Segment Start: Material provided

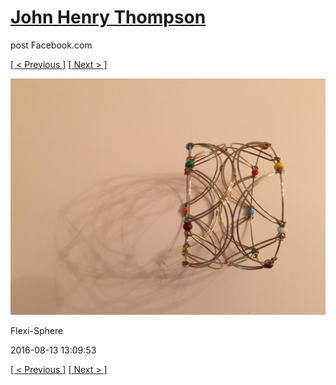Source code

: # [John Henry Thompson](../README.md)
post Facebook.com

[[ < Previous ]](2016-08-13-6.md) [[ Next > ]](2016-08-13-8.md)

[![](../media/2016-08-13/Flexi-Sphere-6.jpg)](../README.md)

Flexi-Sphere

2016-08-13 13:09:53

[[ < Previous ]](2016-08-13-6.md) [[ Next > ]](2016-08-13-8.md)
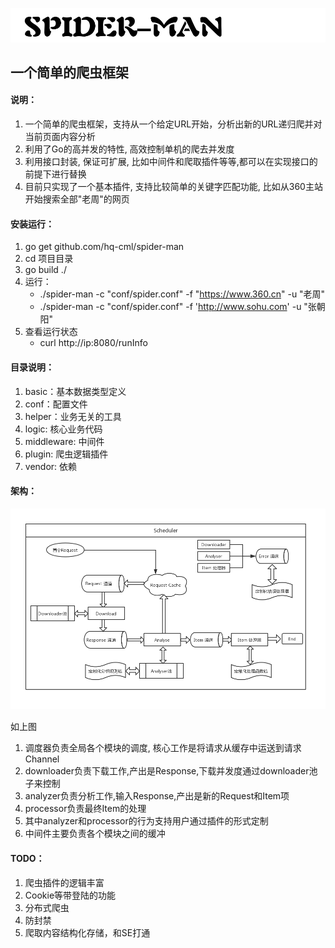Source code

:![标题](./img/spider-title.png)

## 一个简单的爬虫框架

#### 说明：
1. 一个简单的爬虫框架，支持从一个给定URL开始，分析出新的URL递归爬并对当前页面内容分析
2. 利用了Go的高并发的特性, 高效控制单机的爬去并发度
3. 利用接口封装, 保证可扩展, 比如中间件和爬取插件等等,都可以在实现接口的前提下进行替换
4. 目前只实现了一个基本插件, 支持比较简单的关键字匹配功能, 比如从360主站开始搜索全部"老周"的网页

#### 安装运行：
1. go get github.com/hq-cml/spider-man
2. cd 项目目录
3. go build ./
4. 运行：
    -    ./spider-man -c "conf/spider.conf" -f "https://www.360.cn" -u "老周"
    -    ./spider-man -c "conf/spider.conf" -f 'http://www.sohu.com' -u "张朝阳"
5. 查看运行状态
    -  curl http://ip:8080/runInfo

#### 目录说明：
1. basic：基本数据类型定义
2. conf：配置文件
3. helper：业务无关的工具
4. logic: 核心业务代码
5. middleware: 中间件
6. plugin: 爬虫逻辑插件
7. vendor: 依赖

#### 架构：
![架构](./img/spider-struct.png)

如上图
1. 调度器负责全局各个模块的调度, 核心工作是将请求从缓存中运送到请求Channel
2. downloader负责下载工作,产出是Response,下载并发度通过downloader池子来控制
3. analyzer负责分析工作,输入Response,产出是新的Request和Item项
4. processor负责最终Item的处理
5. 其中analyzer和processor的行为支持用户通过插件的形式定制
6. 中间件主要负责各个模块之间的缓冲

#### TODO：
1. 爬虫插件的逻辑丰富
2. Cookie等带登陆的功能
3. 分布式爬虫
4. 防封禁
5. 爬取内容结构化存储，和SE打通
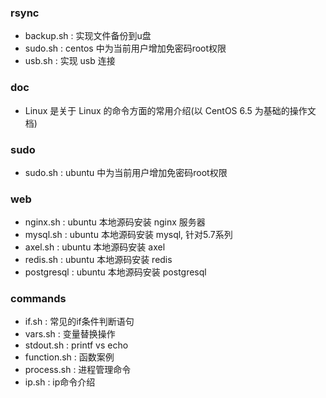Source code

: ### rsync

- backup.sh :  实现文件备份到u盘
- sudo.sh :  centos 中为当前用户增加免密码root权限
- usb.sh :  实现 usb 连接


### doc

- Linux 是关于 Linux 的命令方面的常用介绍(以 CentOS 6.5 为基础的操作文档)


### sudo

- sudo.sh : ubuntu 中为当前用户增加免密码root权限


### web

- nginx.sh : ubuntu 本地源码安装 nginx 服务器
- mysql.sh : ubuntu 本地源码安装 mysql, 针对5.7系列
- axel.sh : ubuntu 本地源码安装 axel
- redis.sh : ubuntu 本地源码安装 redis
- postgresql : ubuntu 本地源码安装 postgresql


### commands

- if.sh : 常见的if条件判断语句
- vars.sh : 变量替换操作
- stdout.sh : printf vs echo
- function.sh : 函数案例
- process.sh : 进程管理命令
- ip.sh : ip命令介绍
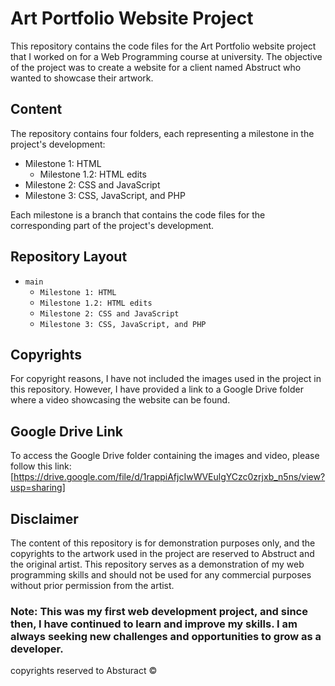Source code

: 
# Art Portfolio Website Project

This repository contains the code files for the Art Portfolio website project that I worked on for a Web Programming course at university. The objective of the project was to create a website for a client named Abstruct who wanted to showcase their artwork.

## Content

The repository contains four folders, each representing a milestone in the project's development:

- Milestone 1: HTML
   - Milestone 1.2: HTML edits
- Milestone 2: CSS and JavaScript
- Milestone 3: CSS, JavaScript, and PHP

Each milestone is a branch that contains the code files for the corresponding part of the project's development.

## Repository Layout

- `main`
  - `Milestone 1: HTML`
   - `Milestone 1.2: HTML edits`
  - `Milestone 2: CSS and JavaScript`
  - `Milestone 3: CSS, JavaScript, and PHP`

## Copyrights

For copyright reasons, I have not included the images used in the project in this repository. However, I have provided a link to a Google Drive folder where a video showcasing the website can be found.

## Google Drive Link

To access the Google Drive folder containing the images and video, please follow this link: [https://drive.google.com/file/d/1rappiAfjcIwWVEulgYCzc0zrjxb_n5ns/view?usp=sharing]

## Disclaimer

The content of this repository is for demonstration purposes only, and the copyrights to the artwork used in the project are reserved to Abstruct and the original artist. This repository serves as a demonstration of my web programming skills and should not be used for any commercial purposes without prior permission from the artist.

### Note: This was my first web development project, and since then, I have continued to learn and improve my skills. I am always seeking new challenges and opportunities to grow as a developer.


copyrights reserved to Absturact ©
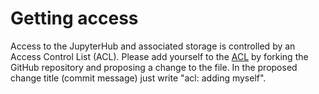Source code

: # Getting access

Access to the JupyterHub and associated storage is controlled by an Access
Control List (ACL). Please add yourself to the
[ACL](https://github.com/neurohackademy/nh2020-jupyterhub/edit/master/deployments/hub-neurohackademy-org/config/common.yaml)
by forking the GitHub repository and proposing a change to the file. In the
proposed change title (commit message) just write "acl: adding myself".
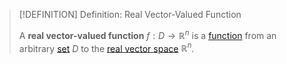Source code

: >[!DEFINITION] Definition: Real Vector-Valued Function
>
>A **real vector-valued function** $f: D \to \mathbb{R}^n$ is a [function](../../Set%20Theory/Functions/Function.md) from an arbitrary [set](../../Set%20Theory/Set.md) $D$ to the [real vector space](../../Algebra/Linear%20Algebra/Matrices/Row%20&%20Column%20Vectors/Real%20Vectors/Real%20Vector.md) $\mathbb{R}^n$.
>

Segment End: Material provided

Prompt.
From the entries above, select each line containing the string "contains".

Exercise output.
This repository contains the code files for the Art Portfolio website project that I worked on for a Web Programming course at university. The objective of the project was to create a website for a client named Abstruct who wanted to showcase their artwork.
The repository contains four folders, each representing a milestone in the project's development:
Each milestone is a branch that contains the code files for the corresponding part of the project's development.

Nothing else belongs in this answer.